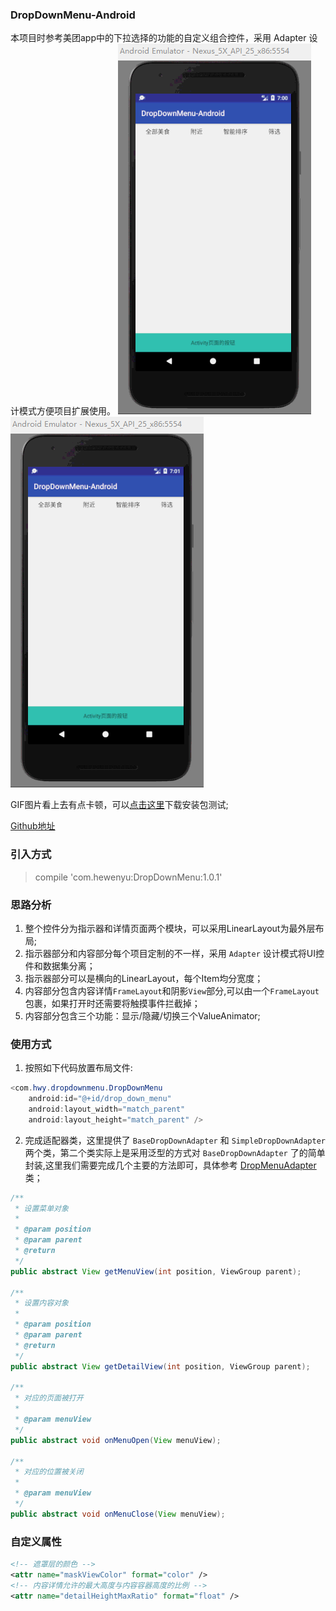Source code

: ### DropDownMenu-Android
本项目时参考美团app中的下拉选择的功能的自定义组合控件，采用 Adapter 设计模式方便项目扩展使用。
![效果图1](https://github.com/hewenyuAndroid/DropDownMenu-Android/blob/master/screen/image1.gif?raw=true)
![效果图2](https://github.com/hewenyuAndroid/DropDownMenu-Android/blob/master/screen/image2.gif?raw=true)

GIF图片看上去有点卡顿，可以[点击这里](https://github.com/hewenyuAndroid/DropDownMenu-Android/raw/master/apk/app-debug.apk)下载安装包测试;

[Github地址](https://github.com/hewenyuAndroid/DropDownMenu-Android)

### 引入方式
> compile 'com.hewenyu:DropDownMenu:1.0.1'

### 思路分析
1. 整个控件分为指示器和详情页面两个模块，可以采用LinearLayout为最外层布局;
2. 指示器部分和内容部分每个项目定制的不一样，采用 `Adapter` 设计模式将UI控件和数据集分离；
3. 指示器部分可以是横向的LinearLayout，每个Item均分宽度；
4. 内容部分包含内容详情`FrameLayout`和阴影`View`部分,可以由一个`FrameLayout`包裹，如果打开时还需要将触摸事件拦截掉；
5. 内容部分包含三个功能：显示/隐藏/切换三个ValueAnimator;

### 使用方式
1. 按照如下代码放置布局文件:
```Java
<com.hwy.dropdownmenu.DropDownMenu
    android:id="@+id/drop_down_menu"
    android:layout_width="match_parent"
    android:layout_height="match_parent" />
```
2. 完成适配器类，这里提供了 `BaseDropDownAdapter` 和 `SimpleDropDownAdapter` 两个类，第二个类实际上是采用泛型的方式对 `BaseDropDownAdapter` 了的简单封装,这里我们需要完成几个主要的方法即可，具体参考 [DropMenuAdapter](https://github.com/hewenyuAndroid/DropDownMenu-Android/blob/master/app/src/main/java/com/hwy/dropdownmenu_android/DropMenuAdapter.java) 类；
```Java
/**
 * 设置菜单对象
 *
 * @param position
 * @param parent
 * @return
 */
public abstract View getMenuView(int position, ViewGroup parent);

/**
 * 设置内容对象
 *
 * @param position
 * @param parent
 * @return
 */
public abstract View getDetailView(int position, ViewGroup parent);

/**
 * 对应的页面被打开
 *
 * @param menuView
 */
public abstract void onMenuOpen(View menuView);

/**
 * 对应的位置被关闭
 *
 * @param menuView
 */
public abstract void onMenuClose(View menuView);
```

### 自定义属性
```XML
<!-- 遮罩层的颜色 -->
<attr name="maskViewColor" format="color" />
<!-- 内容详情允许的最大高度与内容容器高度的比例 -->
<attr name="detailHeightMaxRatio" format="float" />
```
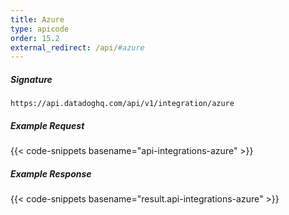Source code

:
 ```yaml
---
title: Azure
type: apicode
order: 15.2
external_redirect: /api/#azure
---
```


##### Signature
`https://api.datadoghq.com/api/v1/integration/azure`

##### Example Request
{{< code-snippets basename="api-integrations-azure" >}}

##### Example Response
{{< code-snippets basename="result.api-integrations-azure" >}}
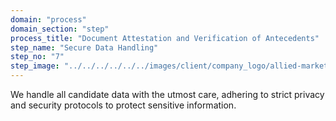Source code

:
 ```yaml
---
domain: "process"
domain_section: "step"
process_title: "Document Attestation and Verification of Antecedents"
step_name: "Secure Data Handling"
step_no: "7"
step_image: "../../../../../../images/client/company_logo/allied-marketing.png"
---
```


We handle all candidate data with the utmost care, adhering to strict privacy and security protocols to protect sensitive information.
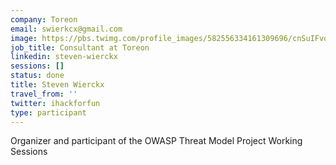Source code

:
 ```yaml
---
company: Toreon
email: swierkcx@gmail.com
image: https://pbs.twimg.com/profile_images/582556334161309696/cnSuIFvq_400x400.jpg
job_title: Consultant at Toreon
linkedin: steven-wierckx
sessions: []
status: done
title: Steven Wierckx
travel_from: ''
twitter: ihackforfun
type: participant
---
```


Organizer and participant of the OWASP Threat Model Project Working Sessions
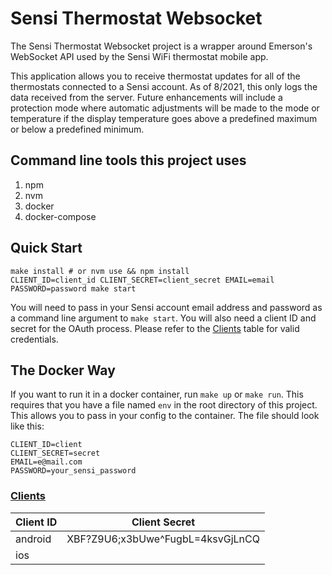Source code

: # Sensi Thermostat Websocket

The Sensi Thermostat Websocket project is a wrapper around Emerson's WebSocket API used by the Sensi WiFi thermostat mobile app.

This application allows you to receive thermostat updates for all of the thermostats connected to a Sensi account. As of 8/2021, this only logs the data received from the server. Future enhancements will include a protection mode where automatic adjustments will be made to the mode or temperature if the display temperature goes above a predefined maximum or below a predefined minimum.

## Command line tools this project uses
1. npm
1. nvm
1. docker
1. docker-compose

## Quick Start
```
make install # or nvm use && npm install
CLIENT_ID=client_id CLIENT_SECRET=client_secret EMAIL=email PASSWORD=password make start
```

You will need to pass in your Sensi account email address and password as a command line argument to `make start`.
You will also need a client ID and secret for the OAuth process. Please refer to the [Clients](#Clients) table for valid credentials.

## The Docker Way
If you want to run it in a docker container, run `make up` or `make run`. This requires that you have a file named `env` in the root directory of this project. This allows you to pass in your config to the container.
The file should look like this:
```
CLIENT_ID=client
CLIENT_SECRET=secret
EMAIL=e@mail.com
PASSWORD=your_sensi_password
```

### [Clients](#Clients)
| Client ID | Client Secret  |
|---|---|
| android  | XBF?Z9U6;x3bUwe^FugbL=4ksvGjLnCQ |
| ios | <TBD> |
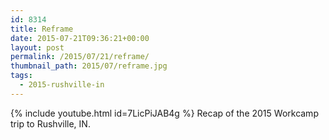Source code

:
 ```yaml
---
id: 8314
title: Reframe
date: 2015-07-21T09:36:21+00:00
layout: post
permalink: /2015/07/21/reframe/
thumbnail_path: 2015/07/reframe.jpg
tags:
  - 2015-rushville-in
---
```

{% include youtube.html id=7LicPiJAB4g %}
Recap of the 2015 Workcamp trip to Rushville, IN.
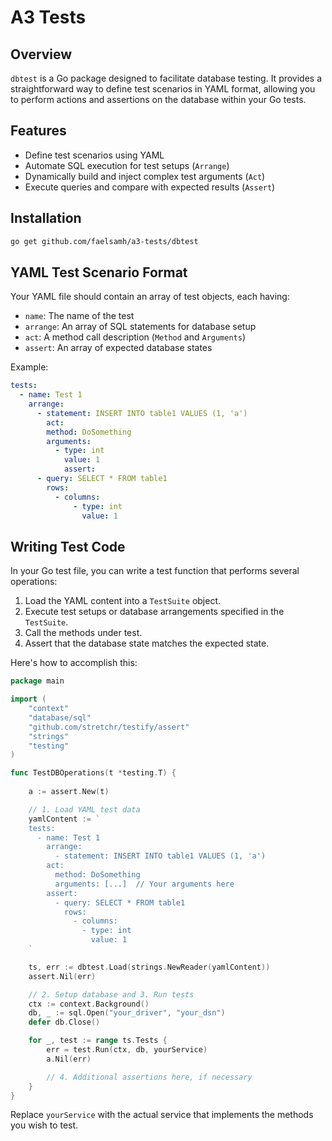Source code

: # A3 Tests

## Overview

`dbtest` is a Go package designed to facilitate database testing. It provides a straightforward way to define test scenarios in YAML format, allowing you to perform actions and assertions on the database within your Go tests.

## Features

- Define test scenarios using YAML
- Automate SQL execution for test setups (`Arrange`)
- Dynamically build and inject complex test arguments (`Act`)
- Execute queries and compare with expected results (`Assert`)

## Installation

```bash
go get github.com/faelsamh/a3-tests/dbtest
```

## YAML Test Scenario Format

Your YAML file should contain an array of test objects, each having:

- `name`: The name of the test
- `arrange`: An array of SQL statements for database setup
- `act`: A method call description (`Method` and `Arguments`)
- `assert`: An array of expected database states

Example:

```yaml
tests:
  - name: Test 1
    arrange:
      - statement: INSERT INTO table1 VALUES (1, 'a')
        act:
        method: DoSomething
        arguments:
          - type: int
            value: 1
            assert:
      - query: SELECT * FROM table1
        rows:
          - columns:
              - type: int
                value: 1
```

## Writing Test Code

In your Go test file, you can write a test function that performs several operations:

1. Load the YAML content into a `TestSuite` object.
2. Execute test setups or database arrangements specified in the `TestSuite`.
3. Call the methods under test.
4. Assert that the database state matches the expected state.

Here's how to accomplish this:

```go
package main

import (
	"context"
	"database/sql"
	"github.com/stretchr/testify/assert"
	"strings"
	"testing"
)

func TestDBOperations(t *testing.T) {
	
	a := assert.New(t)

	// 1. Load YAML test data
	yamlContent := `
    tests:
      - name: Test 1
        arrange:
          - statement: INSERT INTO table1 VALUES (1, 'a')
        act:
          method: DoSomething
          arguments: [...]  // Your arguments here
        assert:
          - query: SELECT * FROM table1
            rows:
              - columns:
                - type: int
                  value: 1
    `

	ts, err := dbtest.Load(strings.NewReader(yamlContent))
	assert.Nil(err)

	// 2. Setup database and 3. Run tests
	ctx := context.Background()
	db, _ := sql.Open("your_driver", "your_dsn")
	defer db.Close()

	for _, test := range ts.Tests {
		err = test.Run(ctx, db, yourService)
		a.Nil(err)

		// 4. Additional assertions here, if necessary
	}
}

```

Replace `yourService` with the actual service that implements the methods you wish to test.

#### Activity:
Exclude the pictures and reproduce every entry exactly.

#### Output of the exercise:
Source code

: ### DropDownMenu-Android
本项目时参考美团app中的下拉选择的功能的自定义组合控件，采用 Adapter 设计模式方便项目扩展使用。
![效果图1](https://github.com/hewenyuAndroid/DropDownMenu-Android/blob/master/screen/image1.gif?raw=true)
![效果图2](https://github.com/hewenyuAndroid/DropDownMenu-Android/blob/master/screen/image2.gif?raw=true)

GIF图片看上去有点卡顿，可以[点击这里](https://github.com/hewenyuAndroid/DropDownMenu-Android/raw/master/apk/app-debug.apk)下载安装包测试;

[Github地址](https://github.com/hewenyuAndroid/DropDownMenu-Android)

### 引入方式
> compile 'com.hewenyu:DropDownMenu:1.0.1'

### 思路分析
1. 整个控件分为指示器和详情页面两个模块，可以采用LinearLayout为最外层布局;
2. 指示器部分和内容部分每个项目定制的不一样，采用 `Adapter` 设计模式将UI控件和数据集分离；
3. 指示器部分可以是横向的LinearLayout，每个Item均分宽度；
4. 内容部分包含内容详情`FrameLayout`和阴影`View`部分,可以由一个`FrameLayout`包裹，如果打开时还需要将触摸事件拦截掉；
5. 内容部分包含三个功能：显示/隐藏/切换三个ValueAnimator;

### 使用方式
1. 按照如下代码放置布局文件:
```Java
<com.hwy.dropdownmenu.DropDownMenu
    android:id="@+id/drop_down_menu"
    android:layout_width="match_parent"
    android:layout_height="match_parent" />
```
2. 完成适配器类，这里提供了 `BaseDropDownAdapter` 和 `SimpleDropDownAdapter` 两个类，第二个类实际上是采用泛型的方式对 `BaseDropDownAdapter` 了的简单封装,这里我们需要完成几个主要的方法即可，具体参考 [DropMenuAdapter](https://github.com/hewenyuAndroid/DropDownMenu-Android/blob/master/app/src/main/java/com/hwy/dropdownmenu_android/DropMenuAdapter.java) 类；
```Java
/**
 * 设置菜单对象
 *
 * @param position
 * @param parent
 * @return
 */
public abstract View getMenuView(int position, ViewGroup parent);

/**
 * 设置内容对象
 *
 * @param position
 * @param parent
 * @return
 */
public abstract View getDetailView(int position, ViewGroup parent);

/**
 * 对应的页面被打开
 *
 * @param menuView
 */
public abstract void onMenuOpen(View menuView);

/**
 * 对应的位置被关闭
 *
 * @param menuView
 */
public abstract void onMenuClose(View menuView);
```

### 自定义属性
```XML
<!-- 遮罩层的颜色 -->
<attr name="maskViewColor" format="color" />
<!-- 内容详情允许的最大高度与内容容器高度的比例 -->
<attr name="detailHeightMaxRatio" format="float" />
```
Source code

:
 ```yaml
---
title: Azure
type: apicode
order: 15.2
external_redirect: /api/#azure
---
```


##### Signature
`https://api.datadoghq.com/api/v1/integration/azure`

##### Example Request
{{< code-snippets basename="api-integrations-azure" >}}

##### Example Response
{{< code-snippets basename="result.api-integrations-azure" >}}
Source code

:
 ```yaml
---
domain: "process"
domain_section: "step"
process_title: "Document Attestation and Verification of Antecedents"
step_name: "Secure Data Handling"
step_no: "7"
step_image: "../../../../../../images/client/company_logo/allied-marketing.png"
---
```


We handle all candidate data with the utmost care, adhering to strict privacy and security protocols to protect sensitive information.
Source code

:
 ```yaml
---
company: Toreon
email: swierkcx@gmail.com
image: https://pbs.twimg.com/profile_images/582556334161309696/cnSuIFvq_400x400.jpg
job_title: Consultant at Toreon
linkedin: steven-wierckx
sessions: []
status: done
title: Steven Wierckx
travel_from: ''
twitter: ihackforfun
type: participant
---
```


Organizer and participant of the OWASP Threat Model Project Working Sessions
Source code

: # Sensi Thermostat Websocket

The Sensi Thermostat Websocket project is a wrapper around Emerson's WebSocket API used by the Sensi WiFi thermostat mobile app.

This application allows you to receive thermostat updates for all of the thermostats connected to a Sensi account. As of 8/2021, this only logs the data received from the server. Future enhancements will include a protection mode where automatic adjustments will be made to the mode or temperature if the display temperature goes above a predefined maximum or below a predefined minimum.

## Command line tools this project uses
1. npm
1. nvm
1. docker
1. docker-compose

## Quick Start
```
make install # or nvm use && npm install
CLIENT_ID=client_id CLIENT_SECRET=client_secret EMAIL=email PASSWORD=password make start
```

You will need to pass in your Sensi account email address and password as a command line argument to `make start`.
You will also need a client ID and secret for the OAuth process. Please refer to the [Clients](#Clients) table for valid credentials.

## The Docker Way
If you want to run it in a docker container, run `make up` or `make run`. This requires that you have a file named `env` in the root directory of this project. This allows you to pass in your config to the container.
The file should look like this:
```
CLIENT_ID=client
CLIENT_SECRET=secret
EMAIL=e@mail.com
PASSWORD=your_sensi_password
```

### [Clients](#Clients)
| Client ID | Client Secret  |
|---|---|
| android  | XBF?Z9U6;x3bUwe^FugbL=4ksvGjLnCQ |
| ios | <TBD> |
Source code

:
 ```yaml
---
id: 8314
title: Reframe
date: 2015-07-21T09:36:21+00:00
layout: post
permalink: /2015/07/21/reframe/
thumbnail_path: 2015/07/reframe.jpg
tags:
  - 2015-rushville-in
---
```

{% include youtube.html id=7LicPiJAB4g %}
Recap of the 2015 Workcamp trip to Rushville, IN.
Source code

: # A3 Tests

## Overview

`dbtest` is a Go package designed to facilitate database testing. It provides a straightforward way to define test scenarios in YAML format, allowing you to perform actions and assertions on the database within your Go tests.

## Features

- Define test scenarios using YAML
- Automate SQL execution for test setups (`Arrange`)
- Dynamically build and inject complex test arguments (`Act`)
- Execute queries and compare with expected results (`Assert`)

## Installation

```bash
go get github.com/faelsamh/a3-tests/dbtest
```

## YAML Test Scenario Format

Your YAML file should contain an array of test objects, each having:

- `name`: The name of the test
- `arrange`: An array of SQL statements for database setup
- `act`: A method call description (`Method` and `Arguments`)
- `assert`: An array of expected database states

Example:

```yaml
tests:
  - name: Test 1
    arrange:
      - statement: INSERT INTO table1 VALUES (1, 'a')
        act:
        method: DoSomething
        arguments:
          - type: int
            value: 1
            assert:
      - query: SELECT * FROM table1
        rows:
          - columns:
              - type: int
                value: 1
```

## Writing Test Code

In your Go test file, you can write a test function that performs several operations:

1. Load the YAML content into a `TestSuite` object.
2. Execute test setups or database arrangements specified in the `TestSuite`.
3. Call the methods under test.
4. Assert that the database state matches the expected state.

Here's how to accomplish this:

```go
package main

import (
	"context"
	"database/sql"
	"github.com/stretchr/testify/assert"
	"strings"
	"testing"
)

func TestDBOperations(t *testing.T) {
	
	a := assert.New(t)

	// 1. Load YAML test data
	yamlContent := `
    tests:
      - name: Test 1
        arrange:
          - statement: INSERT INTO table1 VALUES (1, 'a')
        act:
          method: DoSomething
          arguments: [...]  // Your arguments here
        assert:
          - query: SELECT * FROM table1
            rows:
              - columns:
                - type: int
                  value: 1
    `

	ts, err := dbtest.Load(strings.NewReader(yamlContent))
	assert.Nil(err)

	// 2. Setup database and 3. Run tests
	ctx := context.Background()
	db, _ := sql.Open("your_driver", "your_dsn")
	defer db.Close()

	for _, test := range ts.Tests {
		err = test.Run(ctx, db, yourService)
		a.Nil(err)

		// 4. Additional assertions here, if necessary
	}
}

```

Replace `yourService` with the actual service that implements the methods you wish to test.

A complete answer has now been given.